TTK Prestige looks to expand inorganically, thereby increasing rural market’s contribution to the top line.

A vendor waits for customers at a store selling steel kitchen utensils. (Photographer: Dhiraj Singh/Bloomberg)
A vendor waits for customers at a store selling steel kitchen utensils. (Photographer: Dhiraj Singh/Bloomberg)

TTK Prestige Ltd. is looking to double the contribution of rural market to its top line growth in the financial year ending March 2019 and also plans to grow via acquisitions.

“We are targeting 10 percent rural market contribution to the top line from 5 percent,” Chairman TT Jagannathan told BloombergQuint in an interview today. He said rural markets are growing faster compared to other markets but contribute marginally to revenue and hence benefits of higher growth are as yet limited.

Overall volume growth, Jagannathan said, is likely to be in ‘upper teens’ by the end of this financial year. “ For FY19, we think we can do upper teens. For FY20, I don’t know. If the economy grows at 8 percent, we should grow at 20 percent which is 2.5 times the GDP growth.”

The company better known for its pressure cookers has in recent years expanded into home appliances and cleaning solutions as well. Appliances contributed 47 percent to revenue in financial year 2017-18, cookers made up 34 percent, cookware and other products contributed the rest. It has now earmarked Rs 500 crore for acquisition opportunities. “It could be in India, it could be in the branded space, in appliances or in cookware,” Jagannathan said.

In the last quarter of FY18 the company’s Ebidta margin increased 130 basis points to 13.9 percent, the highest in three years. Jagannathan said the margin improvement is sustainable despite challenges from high raw material costs and rupee depreciation.
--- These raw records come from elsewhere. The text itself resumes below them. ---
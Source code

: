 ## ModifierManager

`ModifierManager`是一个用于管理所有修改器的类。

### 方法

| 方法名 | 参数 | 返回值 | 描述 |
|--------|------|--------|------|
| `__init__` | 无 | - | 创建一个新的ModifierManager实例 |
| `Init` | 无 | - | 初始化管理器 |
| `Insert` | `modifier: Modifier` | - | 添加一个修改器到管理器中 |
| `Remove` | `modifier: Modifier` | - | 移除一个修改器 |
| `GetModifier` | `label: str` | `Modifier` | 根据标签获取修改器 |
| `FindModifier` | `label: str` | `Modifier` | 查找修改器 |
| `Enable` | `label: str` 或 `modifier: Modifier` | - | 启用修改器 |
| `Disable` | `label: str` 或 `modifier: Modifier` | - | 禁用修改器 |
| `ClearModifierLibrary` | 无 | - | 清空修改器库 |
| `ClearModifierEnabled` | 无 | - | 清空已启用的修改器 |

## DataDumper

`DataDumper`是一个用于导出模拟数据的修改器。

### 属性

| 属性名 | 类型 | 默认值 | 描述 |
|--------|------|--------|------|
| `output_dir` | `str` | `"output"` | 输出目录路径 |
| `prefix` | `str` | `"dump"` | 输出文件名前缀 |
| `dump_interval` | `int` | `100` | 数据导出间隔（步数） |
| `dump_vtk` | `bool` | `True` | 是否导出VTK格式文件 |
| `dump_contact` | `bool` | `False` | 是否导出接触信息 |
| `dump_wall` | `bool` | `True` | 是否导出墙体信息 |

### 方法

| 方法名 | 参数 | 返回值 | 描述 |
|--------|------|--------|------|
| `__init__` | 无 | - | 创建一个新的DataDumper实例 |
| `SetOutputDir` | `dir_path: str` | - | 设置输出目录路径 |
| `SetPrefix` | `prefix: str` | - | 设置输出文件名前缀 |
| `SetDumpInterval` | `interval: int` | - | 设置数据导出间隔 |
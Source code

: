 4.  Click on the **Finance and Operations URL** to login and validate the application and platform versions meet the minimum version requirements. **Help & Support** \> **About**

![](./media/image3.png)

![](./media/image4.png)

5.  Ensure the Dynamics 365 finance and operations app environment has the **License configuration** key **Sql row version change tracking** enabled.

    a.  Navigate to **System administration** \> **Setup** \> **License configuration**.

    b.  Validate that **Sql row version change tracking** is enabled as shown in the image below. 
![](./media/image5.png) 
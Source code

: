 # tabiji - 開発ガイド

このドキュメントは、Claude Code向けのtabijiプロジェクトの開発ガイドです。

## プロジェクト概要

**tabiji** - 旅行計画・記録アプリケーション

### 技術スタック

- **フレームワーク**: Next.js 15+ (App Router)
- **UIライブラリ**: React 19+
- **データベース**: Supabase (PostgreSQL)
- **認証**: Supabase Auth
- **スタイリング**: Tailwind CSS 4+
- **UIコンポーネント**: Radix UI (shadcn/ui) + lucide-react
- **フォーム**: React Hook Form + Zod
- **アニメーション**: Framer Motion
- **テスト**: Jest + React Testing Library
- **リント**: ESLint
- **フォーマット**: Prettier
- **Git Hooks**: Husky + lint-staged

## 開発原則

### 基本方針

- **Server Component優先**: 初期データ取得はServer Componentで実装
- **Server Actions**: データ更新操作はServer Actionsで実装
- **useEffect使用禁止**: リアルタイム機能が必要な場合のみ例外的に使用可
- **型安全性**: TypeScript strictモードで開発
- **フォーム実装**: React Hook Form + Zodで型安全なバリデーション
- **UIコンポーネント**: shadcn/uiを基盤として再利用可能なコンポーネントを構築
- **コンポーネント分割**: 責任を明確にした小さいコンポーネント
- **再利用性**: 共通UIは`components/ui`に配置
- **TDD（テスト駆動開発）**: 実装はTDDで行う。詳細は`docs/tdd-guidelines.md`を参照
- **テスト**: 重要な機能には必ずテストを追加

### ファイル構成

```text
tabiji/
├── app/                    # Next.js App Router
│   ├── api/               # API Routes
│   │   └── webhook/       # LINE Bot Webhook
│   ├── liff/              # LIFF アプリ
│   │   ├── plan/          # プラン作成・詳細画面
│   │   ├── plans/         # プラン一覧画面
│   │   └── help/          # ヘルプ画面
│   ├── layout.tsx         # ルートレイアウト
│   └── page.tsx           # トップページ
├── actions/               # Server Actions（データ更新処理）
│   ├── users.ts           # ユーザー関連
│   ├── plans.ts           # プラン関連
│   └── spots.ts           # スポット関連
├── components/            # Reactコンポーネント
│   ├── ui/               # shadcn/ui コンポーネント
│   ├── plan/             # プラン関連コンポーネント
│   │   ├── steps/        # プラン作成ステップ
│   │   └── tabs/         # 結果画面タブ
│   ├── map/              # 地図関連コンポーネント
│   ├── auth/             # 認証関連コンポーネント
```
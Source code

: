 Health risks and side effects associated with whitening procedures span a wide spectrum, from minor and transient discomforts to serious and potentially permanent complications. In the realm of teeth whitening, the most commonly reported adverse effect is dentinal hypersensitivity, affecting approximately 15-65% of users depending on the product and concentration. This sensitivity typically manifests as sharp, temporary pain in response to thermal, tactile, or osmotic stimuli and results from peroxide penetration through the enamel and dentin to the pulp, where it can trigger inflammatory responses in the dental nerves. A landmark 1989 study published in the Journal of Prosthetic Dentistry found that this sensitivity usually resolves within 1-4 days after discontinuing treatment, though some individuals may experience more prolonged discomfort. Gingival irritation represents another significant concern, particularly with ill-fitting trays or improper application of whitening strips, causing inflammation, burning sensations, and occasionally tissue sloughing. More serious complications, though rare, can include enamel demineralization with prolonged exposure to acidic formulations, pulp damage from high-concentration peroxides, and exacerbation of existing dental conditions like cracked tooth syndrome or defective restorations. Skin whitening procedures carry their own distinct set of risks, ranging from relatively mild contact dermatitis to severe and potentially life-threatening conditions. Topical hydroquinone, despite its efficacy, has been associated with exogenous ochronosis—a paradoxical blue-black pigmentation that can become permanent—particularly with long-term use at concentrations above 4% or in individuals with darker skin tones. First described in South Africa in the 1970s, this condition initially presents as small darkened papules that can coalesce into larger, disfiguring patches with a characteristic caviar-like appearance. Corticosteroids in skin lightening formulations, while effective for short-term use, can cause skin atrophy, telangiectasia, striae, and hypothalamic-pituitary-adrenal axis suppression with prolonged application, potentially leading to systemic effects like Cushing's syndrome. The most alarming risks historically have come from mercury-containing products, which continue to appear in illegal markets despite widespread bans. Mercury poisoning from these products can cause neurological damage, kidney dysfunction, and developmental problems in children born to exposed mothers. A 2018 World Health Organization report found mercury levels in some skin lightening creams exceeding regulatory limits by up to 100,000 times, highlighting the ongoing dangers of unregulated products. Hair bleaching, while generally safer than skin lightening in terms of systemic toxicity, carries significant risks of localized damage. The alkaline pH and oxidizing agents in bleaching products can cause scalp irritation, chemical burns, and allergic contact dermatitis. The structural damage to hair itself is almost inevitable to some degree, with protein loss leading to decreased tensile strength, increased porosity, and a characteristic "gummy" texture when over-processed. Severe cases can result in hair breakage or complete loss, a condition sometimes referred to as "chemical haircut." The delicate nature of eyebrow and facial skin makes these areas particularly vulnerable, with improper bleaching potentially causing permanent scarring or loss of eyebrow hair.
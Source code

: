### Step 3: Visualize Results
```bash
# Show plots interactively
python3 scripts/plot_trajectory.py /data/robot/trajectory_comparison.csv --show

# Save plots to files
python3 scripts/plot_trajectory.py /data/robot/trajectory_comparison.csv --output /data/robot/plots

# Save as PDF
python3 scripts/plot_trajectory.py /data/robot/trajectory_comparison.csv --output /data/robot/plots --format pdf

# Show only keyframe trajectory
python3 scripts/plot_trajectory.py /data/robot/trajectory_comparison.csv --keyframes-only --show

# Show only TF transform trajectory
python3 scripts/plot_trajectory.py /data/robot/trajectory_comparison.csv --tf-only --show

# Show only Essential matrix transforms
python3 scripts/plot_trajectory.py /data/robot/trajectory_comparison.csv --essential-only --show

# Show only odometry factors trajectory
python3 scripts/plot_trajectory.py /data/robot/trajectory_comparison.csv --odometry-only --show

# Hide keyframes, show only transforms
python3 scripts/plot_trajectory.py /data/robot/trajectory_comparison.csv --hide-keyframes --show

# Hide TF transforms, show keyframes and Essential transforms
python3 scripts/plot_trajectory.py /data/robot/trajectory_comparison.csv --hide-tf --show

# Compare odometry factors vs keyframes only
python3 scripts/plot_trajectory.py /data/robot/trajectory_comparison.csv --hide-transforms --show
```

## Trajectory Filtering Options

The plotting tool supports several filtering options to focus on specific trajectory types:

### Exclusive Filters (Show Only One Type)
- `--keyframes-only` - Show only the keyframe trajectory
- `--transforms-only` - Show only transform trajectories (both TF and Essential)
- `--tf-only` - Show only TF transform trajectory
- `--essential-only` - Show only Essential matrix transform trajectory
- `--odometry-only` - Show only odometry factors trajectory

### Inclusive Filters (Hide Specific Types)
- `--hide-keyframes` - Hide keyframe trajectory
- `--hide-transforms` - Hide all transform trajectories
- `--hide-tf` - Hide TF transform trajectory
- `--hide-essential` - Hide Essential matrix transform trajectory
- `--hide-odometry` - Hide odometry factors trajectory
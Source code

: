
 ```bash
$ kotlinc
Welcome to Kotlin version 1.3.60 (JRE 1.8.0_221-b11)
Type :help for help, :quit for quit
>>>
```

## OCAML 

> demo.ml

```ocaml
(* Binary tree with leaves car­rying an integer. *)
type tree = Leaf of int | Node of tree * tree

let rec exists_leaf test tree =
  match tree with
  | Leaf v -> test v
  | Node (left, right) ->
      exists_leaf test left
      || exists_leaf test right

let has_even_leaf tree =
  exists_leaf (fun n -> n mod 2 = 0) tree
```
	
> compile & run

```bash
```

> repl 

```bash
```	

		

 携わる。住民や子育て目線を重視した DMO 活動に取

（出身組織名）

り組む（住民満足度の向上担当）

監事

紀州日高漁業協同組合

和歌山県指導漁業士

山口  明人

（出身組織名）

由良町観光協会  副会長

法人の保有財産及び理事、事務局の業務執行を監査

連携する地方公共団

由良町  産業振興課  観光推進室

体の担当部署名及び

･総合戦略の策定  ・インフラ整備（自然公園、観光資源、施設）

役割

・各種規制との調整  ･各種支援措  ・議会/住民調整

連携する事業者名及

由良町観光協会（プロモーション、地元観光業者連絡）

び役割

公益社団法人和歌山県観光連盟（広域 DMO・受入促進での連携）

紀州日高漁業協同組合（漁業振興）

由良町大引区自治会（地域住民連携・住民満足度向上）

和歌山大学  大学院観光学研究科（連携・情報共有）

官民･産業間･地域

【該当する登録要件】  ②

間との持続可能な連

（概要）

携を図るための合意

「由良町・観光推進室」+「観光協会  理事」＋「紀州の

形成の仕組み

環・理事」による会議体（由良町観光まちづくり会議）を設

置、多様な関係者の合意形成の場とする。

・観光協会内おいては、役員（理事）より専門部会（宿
Watch the full conversation here:

Here are the edited excerpts of the conversation:

You intend to look at inorganic expansion to make the most of the growth which you are seeing in verticals. Can you tell us the plan?

It is very preliminary. As an organisation we have decided that we have money in the bank. So, (we will look) to use the money for acquiring companies in a similar space. It could be in India or abroad. But it is very preliminary right now.

You have suggested that you are looking at a shopping budget of Rs 500 crore. Is that correct? India or abroad? In appliances, cookware or any new product category that you hope to add to your portfolio?

We haven’t decided anything yet. It is still work-in-progress. It could be in India, it could be in the branded space, in appliances or in cookware. We have money in the bank and we will use it for inorganic expansion. That’s what we have decided.

How has growth been in the first three months of the fiscal year 2019?

For the fiscal year, growth has been reasonably good in the first quarter. Growth will be in the high teens. Considering the GST effect, it will be nearly 28-29 percent which we are very happy with. Bottom line growth is also good. Growth all around is good. It is good in appliances, pressure cookers, cookware and also good in urban and rural, in north and south.

What is the contribution of rural sales currently? Are you seeing more traction there? Are you looking at market and product expansion there?

The rural markets are growing faster than other markets. But the total rural market contribution for us is only 5 percent. So, even it grows at 100 percent, then that’s only 5 percent.

Do you hope to expand the contribution of rural markets to overall business substantially in the next couple of years? What’s the strategy?

Our market in the rural space is as good as it is in the urban market. Our strategy is to develop it very fast. From 5 percent this year, it should go to about 10 percent by FY19-end.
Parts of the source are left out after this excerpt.